Integrating Your Code with Callbacks

Integrating your code requires implementing a callback that Trainer would trigger in the proper phases inside SG's training pipeline.

So let's first get familiar with super_gradients.training.utils.callbacks.base_callbacks.Callback class.

It implements the following methods:

    on_training_start(self, context: PhaseContext) -> None
    on_train_loader_start(self, context: PhaseContext) -> None:
    on_train_batch_start(self, context: PhaseContext) -> None:
    on_train_batch_loss_end(self, context: PhaseContext) -> None:
    on_train_batch_backward_end(self, context: PhaseContext) -> None:
    on_train_batch_gradient_step_start(self, context: PhaseContext) -> None:
    on_train_batch_gradient_step_end(self, context: PhaseContext) -> None:
    on_train_batch_end(self, context: PhaseContext) -> None:
    on_train_loader_end(self, context: PhaseContext) -> None:
    on_validation_loader_start(self, context: PhaseContext) -> None:
    on_validation_batch_start(self, context: PhaseContext) -> None:
    on_validation_batch_end(self, context: PhaseContext) -> None:
    on_validation_loader_end(self, context: PhaseContext) -> None:
    on_validation_end_best_epoch(self, context: PhaseContext) -> None:
    on_test_loader_start(self, context: PhaseContext) -> None:
    on_test_batch_start(self, context: PhaseContext) -> None:
    on_test_batch_end(self, context: PhaseContext) -> None:
    on_test_loader_end(self, context: PhaseContext) -> None:
    on_training_end(self, context: PhaseContext) -> None:

Our callback needs to inherit from the above class and override the appropriate methods according to the points at which we would like to trigger it.

To understand which methods we need to override, we need to understand better when are the above methods triggered.

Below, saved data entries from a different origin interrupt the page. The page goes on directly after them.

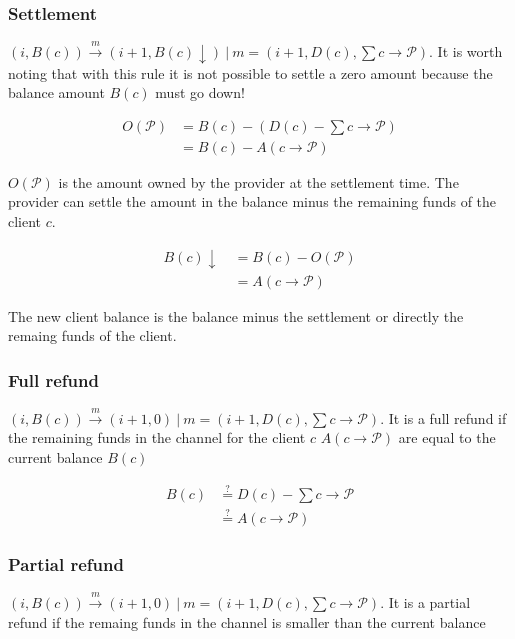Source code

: \documentclass{llncs}
\begin{document}
\subsubsection{Settlement} $(i, B(c)) \xrightarrow{m} (i+1, B(c)\downarrow)\ |\ m = (i+1, D(c), \sum c \rightarrow \mathcal{P})$. It is worth noting that with this rule it is not possible to settle a zero amount because the balance amount $B(c)$ must go down!

\begin{equation*}
\begin{split}
    O(\mathcal{P}) &= B(c) - (D(c) - \textstyle \sum c \rightarrow \mathcal{P}) \\
    &= B(c) - A(c \rightarrow \mathcal{P})
\end{split}
\end{equation*}

$O(\mathcal{P})$ is the amount owned by the provider at the settlement time. The provider can settle the amount in the balance minus the remaining funds of the client $c$.

\begin{equation*}
\begin{split}
    B(c)\downarrow \ &= B(c) - O(\mathcal{P}) \\
    &= A(c \rightarrow \mathcal{P})
\end{split}
\end{equation*}

The new client balance is the balance minus the settlement or directly the remaing funds of the client.

\subsubsection{Full refund} $(i, B(c)) \xrightarrow{m} (i+1, 0)\ |\ m = (i+1, D(c), \sum c \rightarrow \mathcal{P})$. It is a full refund if the remaining funds in the channel for the client $c$ $A(c \rightarrow \mathcal{P})$ are equal to the current balance $B(c)$

\begin{equation*}
\begin{split}
    B(c) &\overset{?}{=} D(c) - \textstyle \sum c \rightarrow \mathcal{P} \\
    &\overset{?}{=} A(c \rightarrow \mathcal{P})
\end{split}
\end{equation*}

\subsubsection{Partial refund} $(i, B(c)) \xrightarrow{m} (i+1, 0)\ |\ m = (i+1, D(c), \sum c \rightarrow \mathcal{P})$. It is a partial refund if the remaing funds in the channel is smaller than the current balance
\end{document}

From the class docs, the order of the events is as follows:

    on_training_start(context)                              # called once before training starts, good for setting up the warmup LR

        for epoch in range(epochs):
            on_train_loader_start(context)
                for batch in train_loader:
                    on_train_batch_start(context)
                    on_train_batch_loss_end(context)               # called after loss has been computed
                    on_train_batch_backward_end(context)           # called after .backward() was called
                    on_train_batch_gradient_step_start(context)    # called before the optimizer step about to happen (gradient clipping, logging of gradients)
                    on_train_batch_gradient_step_end(context)      # called after gradient step was done, good place to update LR (for step-based schedulers)
                    on_train_batch_end(context)
            on_train_loader_end(context)

            on_validation_loader_start(context)
                for batch in validation_loader:
                    on_validation_batch_start(context)
                    on_validation_batch_end(context)
            on_validation_loader_end(context)
            on_validation_end_best_epoch(context)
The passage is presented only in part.